Engineering: Barix Box Advisory
On April 6, The Alabama Broadcasters Association shared this with us…from one of their members:
“Someone is attacking Barix Boxes. Within the past 24 hours, several radio stations and at least one radio network have been compromised. The Barix receiver is pointed to an obscene podcast and its password changed so it can only be reset manually. This appears to have been in the planning stages for some time by the person doing it – apparently they have been accumulating passwords for some time. MAKE SURE that your password is of sufficient strength! Barix Boxes will take up to 24 characters…. In at least two cases six character passwords were cracked.”
Updated 9:16am on 4/7/16: Apparently the reported Colorado signal hack was related to this Barix story.
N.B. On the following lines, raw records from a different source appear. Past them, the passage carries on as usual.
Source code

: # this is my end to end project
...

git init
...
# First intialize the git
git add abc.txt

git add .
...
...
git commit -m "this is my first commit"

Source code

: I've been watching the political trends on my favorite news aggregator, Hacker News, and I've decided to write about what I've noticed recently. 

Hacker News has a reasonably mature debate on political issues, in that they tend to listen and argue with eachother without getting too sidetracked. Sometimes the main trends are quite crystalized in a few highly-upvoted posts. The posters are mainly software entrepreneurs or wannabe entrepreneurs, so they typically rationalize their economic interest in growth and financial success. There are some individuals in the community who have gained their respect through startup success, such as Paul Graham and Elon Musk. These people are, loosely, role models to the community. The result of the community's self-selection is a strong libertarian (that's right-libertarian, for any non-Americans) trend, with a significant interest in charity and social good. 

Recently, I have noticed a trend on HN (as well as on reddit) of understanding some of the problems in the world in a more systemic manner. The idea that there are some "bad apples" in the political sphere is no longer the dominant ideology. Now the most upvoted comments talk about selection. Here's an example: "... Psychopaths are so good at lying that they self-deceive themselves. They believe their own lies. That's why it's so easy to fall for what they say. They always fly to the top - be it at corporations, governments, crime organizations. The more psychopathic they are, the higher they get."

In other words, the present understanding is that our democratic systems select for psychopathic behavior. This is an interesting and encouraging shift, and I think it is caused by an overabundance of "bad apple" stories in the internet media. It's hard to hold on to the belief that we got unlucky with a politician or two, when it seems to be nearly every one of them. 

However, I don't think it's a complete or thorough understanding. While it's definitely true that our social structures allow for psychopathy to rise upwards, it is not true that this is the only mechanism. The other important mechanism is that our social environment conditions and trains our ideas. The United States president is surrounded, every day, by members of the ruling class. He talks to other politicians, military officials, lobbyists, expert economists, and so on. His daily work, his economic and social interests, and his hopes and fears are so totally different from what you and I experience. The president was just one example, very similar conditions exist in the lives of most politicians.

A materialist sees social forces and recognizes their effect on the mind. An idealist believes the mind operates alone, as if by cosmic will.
Read about the KIFT signal hack here.
The stream programmer who had their explicit content aired on the Colorado radio station did their own investigation into the incident and provides some insight here.
Updated 2:10pm on 4/6/16: Jason Walther, CE of Townsquare Media (Lansing) adds: “Best advice is to change your password to the web interface, and hide it behind a firewall that only exposes the ports needed to receive the stream (aka: port forwarding)
When these boxes are connected to a plain static IP and no changes are made, they are an easy target.
Also, if you have a Comrex Access unit that sits open with “Accept Incoming Calls”, you will get hacked the same. It is easy to disable incoming SIP connections.